Monthly Archives: October 2010
>I debated a week before posting this, and decided to go ahead and risk looking like an idiot. First of all, I hope she wins and cements her HOY and status as one of the best ever. But that won’t happen on dirt.
Politics aside, synthetic and dirt are different, not good or bad, just different. Many of her rivals in the Classic have prepped the last few months on the hard surfaces out East, while she has remained in CA racing and training on the synthetic. Now if she was out there breezing a mile I would be happy, but 6F on synthetic is like 4F on dirt in what it takes out of a horse – not enough in my opinion.
Imagine taking batting practice against fastballs for a month, then all of a sudden seeing a curveball. Unless you are supremely talented, you likely need some practice in order to hit the curve as well as the heater. Different neurological coordination is required, different firing and relaxing of the muscles, different eye/hand coordination, etc.
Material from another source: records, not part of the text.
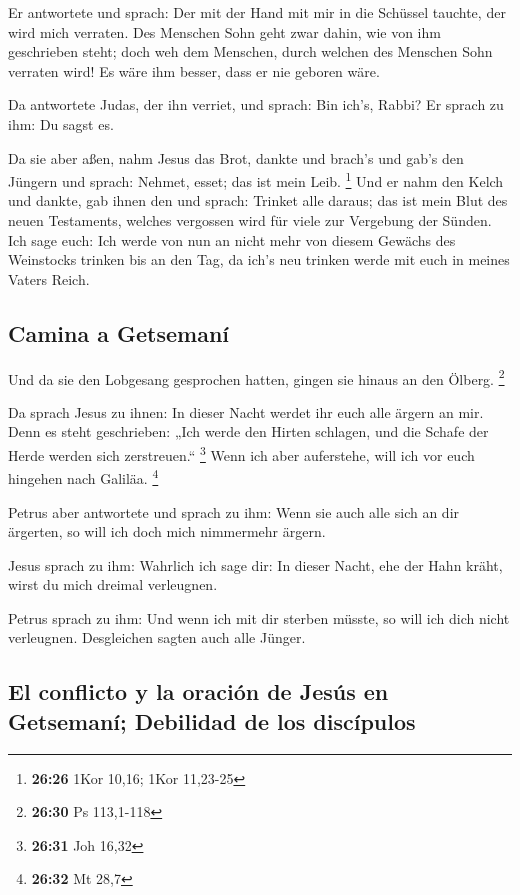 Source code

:  Er antwortete und sprach: Der mit der Hand mit mir in
die Schüssel tauchte, der wird mich verraten.  Des
Menschen Sohn geht zwar dahin, wie von ihm geschrieben steht; doch weh
dem Menschen, durch welchen des Menschen Sohn verraten wird! Es wäre ihm
besser, dass er nie geboren wäre.

 Da antwortete Judas, der ihn verriet, und sprach: Bin
ich's, Rabbi? Er sprach zu ihm: Du sagst es.

 Da sie aber aßen, nahm Jesus das Brot, dankte und
brach's und gab's den Jüngern und sprach: Nehmet, esset; das ist mein
Leib. \footnote{\textbf{26:26} 1Kor 10,16; 1Kor 11,23-25}
 Und er nahm den Kelch und dankte, gab ihnen den und
sprach: Trinket alle daraus;  das ist mein Blut des neuen
Testaments, welches vergossen wird für viele zur Vergebung der Sünden.
 Ich sage euch: Ich werde von nun an nicht mehr von
diesem Gewächs des Weinstocks trinken bis an den Tag, da ich's neu
trinken werde mit euch in meines Vaters Reich.

\hypertarget{camina-a-getsemanuxed}{%
\subsection{Camina a Getsemaní}\label{camina-a-getsemanuxed}}

 Und da sie den Lobgesang gesprochen hatten, gingen sie
hinaus an den Ölberg. \footnote{\textbf{26:30} Ps 113,1-118}

 Da sprach Jesus zu ihnen: In dieser Nacht werdet ihr
euch alle ärgern an mir. Denn es steht geschrieben: „Ich werde den
Hirten schlagen, und die Schafe der Herde werden sich zerstreuen.``
\footnote{\textbf{26:31} Joh 16,32}  Wenn ich aber
auferstehe, will ich vor euch hingehen nach Galiläa. \footnote{\textbf{26:32}
  Mt 28,7}

 Petrus aber antwortete und sprach zu ihm: Wenn sie auch
alle sich an dir ärgerten, so will ich doch mich nimmermehr ärgern.

 Jesus sprach zu ihm: Wahrlich ich sage dir: In dieser
Nacht, ehe der Hahn kräht, wirst du mich dreimal verleugnen.

 Petrus sprach zu ihm: Und wenn ich mit dir sterben
müsste, so will ich dich nicht verleugnen. Desgleichen sagten auch alle
Jünger.

\hypertarget{el-conflicto-y-la-oraciuxf3n-de-jesuxfas-en-getsemanuxed-debilidad-de-los-discuxedpulos}{%
\subsection{El conflicto y la oración de Jesús en Getsemaní; Debilidad
de los
discípulos}\label{el-conflicto-y-la-oraciuxf3n-de-jesuxfas-en-getsemanuxed-debilidad-de-los-discuxedpulos}}

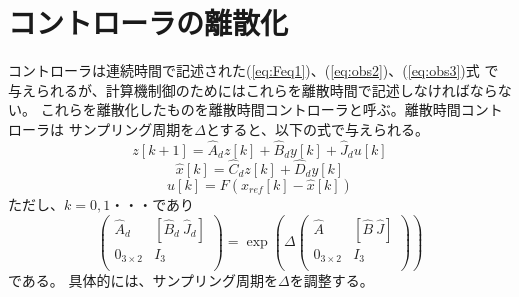 \section{コントローラの離散化}
	コントローラは連続時間で記述された(\ref{eq:Feq1})、(\ref{eq:obs2})、(\ref{eq:obs3})式
	で与えられるが、計算機制御のためにはこれらを離散時間で記述しなければならない。
	これらを離散化したものを離散時間コントローラと呼ぶ。離散時間コントローラは
	サンプリング周期を$\Delta$とすると、以下の式で与えられる。
	\begin{equation}
		z[k+1] = \hat{A}_{d}z[k]+\hat{B}_{d}y[k]+\hat{J}_{d}u[k]
	\end{equation}
	\begin{equation}
		\hat{x}[k] = \hat{C}_{d}z[k] + \hat{D}_{d}y[k]
	\end{equation}
	\begin{equation}
		u[k] = F(x_{ref}[k] - \hat{x}[k])
	\end{equation}
	ただし、$k = 0,1・・・$であり
	\[
		\left(
		\begin{array}{cc}
			\hat{A}_{d} & [\hat{B}_{d}\ \hat{J}_{d}]\\
			0_{3×2} & I_{3}\\
		\end{array}
		\right)=\exp\left(\Delta\left(
		\begin{array}{cc}
			\hat{A} & [\hat{B}\ \hat{J}]\\
			0_{3×2} & I_{3}\\
		\end{array}
		\right)\right)
	\]
	である。
	具体的には、サンプリング周期を$\Delta$を調整する。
Granted, she went to Oaklawn and won on dirt this spring, but none of those females have won a G1 this year and the Beyer pace figs rated the Apple Blossom as the slowest in 26 years.
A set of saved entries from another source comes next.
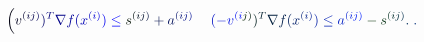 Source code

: \documentclass[12pt]{article}
\begin{document}
\makeatletter
\renewcommand*{\@textcolor}[3]{%
  \protect\leavevmode
  \begingroup
    \color#1{#2}#3%
  \endgroup
}
\makeatother
\begin{displaymath}
\begin{array} {rlr} \displaystyle & \displaystyle { { } \mathcolor[RGB]{0,0,15}{\left(} \mathcolor[RGB]{0,0,30}{v} ^ { \mathcolor[RGB]{0,0,45}{(} \mathcolor[RGB]{0,0,60}{i} \mathcolor[RGB]{0,0,75}{j} \mathcolor[RGB]{0,0,90}{)} } \mathcolor[RGB]{0,0,105}{)} ^ { \mathcolor[RGB]{0,0,120}{T} } \mathcolor[RGB]{0,0,135}{\nabla} \mathcolor[RGB]{0,0,150}{f} \mathcolor[RGB]{0,0,165}{(} \mathcolor[RGB]{0,0,180}{x} ^ { \mathcolor[RGB]{0,0,195}{(} \mathcolor[RGB]{0,0,210}{i} \mathcolor[RGB]{0,0,225}{)} } \mathcolor[RGB]{0,0,240}{)} \mathcolor[RGB]{0,0,255}{\leq} \mathcolor[RGB]{0,15,0}{s} ^ { \mathcolor[RGB]{0,15,15}{(} \mathcolor[RGB]{0,15,30}{i} \mathcolor[RGB]{0,15,45}{j} \mathcolor[RGB]{0,15,60}{)} } \mathcolor[RGB]{0,15,75}{+} \mathcolor[RGB]{0,15,90}{a} ^ { \mathcolor[RGB]{0,15,105}{(} \mathcolor[RGB]{0,15,120}{i} \mathcolor[RGB]{0,15,135}{j} \mathcolor[RGB]{0,15,150}{)} } \mathcolor[RGB]{0,15,165}{\right.} } & \displaystyle { \mathcolor[RGB]{0,15,180}{\left.} \mathcolor[RGB]{0,15,195}{(} \mathcolor[RGB]{0,15,210}{-} \mathcolor[RGB]{0,15,225}{v} ^ { \mathcolor[RGB]{0,15,240}{(} \mathcolor[RGB]{0,15,255}{i} \mathcolor[RGB]{0,30,0}{j} \mathcolor[RGB]{0,30,15}{)} } \mathcolor[RGB]{0,30,30}{)} ^ { \mathcolor[RGB]{0,30,45}{T} } \mathcolor[RGB]{0,30,60}{\nabla} \mathcolor[RGB]{0,30,75}{f} \mathcolor[RGB]{0,30,90}{(} \mathcolor[RGB]{0,30,105}{x} ^ { \mathcolor[RGB]{0,30,120}{(} \mathcolor[RGB]{0,30,135}{i} \mathcolor[RGB]{0,30,150}{)} } \mathcolor[RGB]{0,30,165}{)} \mathcolor[RGB]{0,30,180}{\leq} \mathcolor[RGB]{0,30,195}{a} ^ { \mathcolor[RGB]{0,30,210}{(} \mathcolor[RGB]{0,30,225}{i} \mathcolor[RGB]{0,30,240}{j} \mathcolor[RGB]{0,30,255}{)} } \mathcolor[RGB]{0,45,0}{-} \mathcolor[RGB]{0,45,15}{s} ^ { \mathcolor[RGB]{0,45,30}{(} \mathcolor[RGB]{0,45,45}{i} \mathcolor[RGB]{0,45,60}{j} \mathcolor[RGB]{0,45,75}{)} } \mathcolor[RGB]{0,45,90}{.} \mathcolor[RGB]{0,45,105}{\right.} \mathcolor[RGB]{0,45,120}{.} } \end{array}
\end{displaymath}
\end{document}
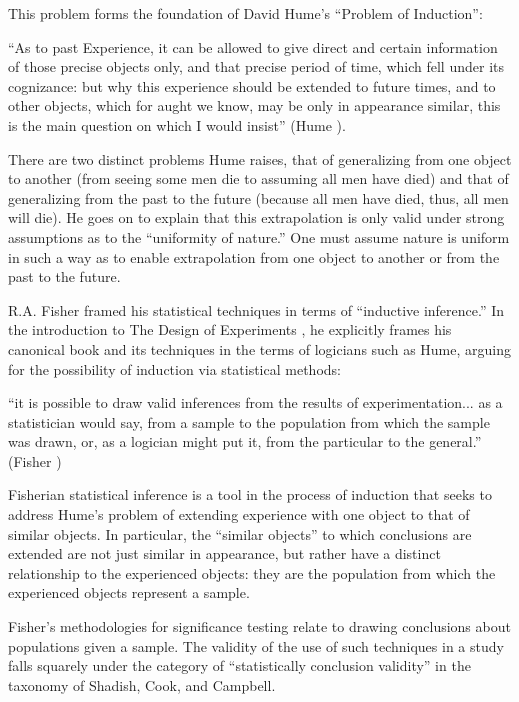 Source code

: \documentclass[a4paper,12pt]{article}
\begin{document}
This problem forms the foundation of David Hume's ``Problem of Induction'':

\begin{displayquote}
``As to past Experience, it can be allowed to give direct and certain information of those precise objects only, and that precise period of time, which fell under its cognizance: but why this experience should be extended to future times, and to other objects, which for aught we know, may be only in appearance similar, this is the main question on which I would insist'' (Hume ).  
\end{displayquote}

There are two distinct problems Hume raises, that of generalizing from one object to another (from seeing some men die to assuming all men have died) and that of generalizing from the past to the future (because all men have died, thus, all men will die). He goes on to explain that this extrapolation is only valid under strong assumptions as to the ``uniformity of nature.'' One must assume nature is uniform in such a way as to enable extrapolation from one object to another or from the past to the future. 

R.A. Fisher framed his statistical techniques in terms of ``inductive inference.'' In the introduction to The Design of Experiments \parencite*{Fisher1935}, he explicitly frames his canonical book and its techniques in the terms of logicians such as Hume, arguing for the possibility of induction via statistical methods: 
%
\begin{displayquote}
``it is possible to draw valid inferences from the results of experimentation... as a statistician would say, from a sample to the population from which the sample was drawn, or, as a logician might put it, from the particular to the general.'' (Fisher   )  
\end{displayquote}

Fisherian statistical inference is a tool in the process of induction that seeks to address Hume's problem of extending experience with one object to that of similar objects. In particular, the ``similar objects'' to which conclusions are extended are not just similar in appearance, but rather have a distinct relationship to the experienced objects: they are the population from which the experienced objects represent a sample. 

Fisher's methodologies for significance testing relate to drawing conclusions about populations given a sample. The validity of the use of such techniques in a study falls squarely under the category of ``statistically conclusion validity'' in the taxonomy of Shadish, Cook, and Campbell. 
\end{document}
Furthermore, she has a one dimensional running style not suited towards a speed favoring track. She has made her living walking out of the gate, laying 10 lengths back, and coming home strong. Essentially she runs a negative split, where her final quarter or half mile is faster than her first. Physiologically, that is the most effective way to maximize her effort – but she will not be allowed that luxury in the Classic, she will have to battle the lactic acid buildup in the final eighth like everyone else – only this will be the first time in her life having to deal with that pain.
Other trainers out West have started to see this perspective, after synthetic babies went something like 0 for 50 in the Kentucky Derby the past few years. Bob Baffert, for instance, took Looking at Lucky to Oaklawn for the dirt in March, and again took him to Hoosier Park last month for his final prep before the Breeders Cup.
Why did Sheriffs not do the same with Big Z? She won’t even get to Churchill until Tuesday, a few light gallops over the track and boom, it’s racetime.
At some point, the Mosses seemed to indicate that Zenyatta would travel East in 2010 and make the rounds on the dirt circuit, but that never happened. Why not, at the very least, bring her to Louisville a month early and get in several works over the surface?
Her handlers seem to think she is 10 lengths better on dirt, but I bet you there are 100+ trainers who think their charges are ready to excel next weekend, and only about 10 of them will be correct.
She is extremely talented of course, and if she can overcome the handicap of spending 99% of her life on a surface different than that at Churchill, she deserves the accolades she will surely receive with a rousing victory.
But, I see her running out of time to make that patented move and finishing out of the money.
Come November 7th I will either be a prophet or a bozo. Put your vote in the comments below, along with any suggestions about something embarrassing I can post as punishment should she win by 5.
>”The Derby is a day away. It’s Friday. Time for me to use what I considered a small secret weapon with this particular horse. I had done it with him in nearly every race of his career, but had kept it secret from the press.
A day prior to each of his races, instead of just galloping him for exercise, I would have the rider gallop about a mile and then quicken the pace to do the last half in 52 and change – a light breeze.
I kept that a secret race after race because if he would have thrown in a dull effort, the critics would have said it was because he’d been breezed the day before.
But, Unbridled could do a half in 52 and change and not really be extending himself. Instead of squeezing a drop from the lemon, I was merely adding to the potency of the contents.”
-from Traits of a Winner, by Carl A. Nafzger
Very smart fellow, he may not know why it worked, but it did and he kept it quiet to avoid the media onslaught of second guessers.
Now, if you are reading this you likely don’t have Unbridled in your barn and a half in 52 the day before a race will be way too much. Try a quarter instead, or 3F 2 days out, etc.
The key is to empty the spleen and fill it with new, oxygen rich blood cells just prior to raceday.
Many, many such ‘uncharted’ works are taking place out there every day – not too mention routine gallops ending in a few 13sec furlongs. None of this makes the DRF, so don’t read the form and think you know everything that goes on behind the scenes to condition a horse.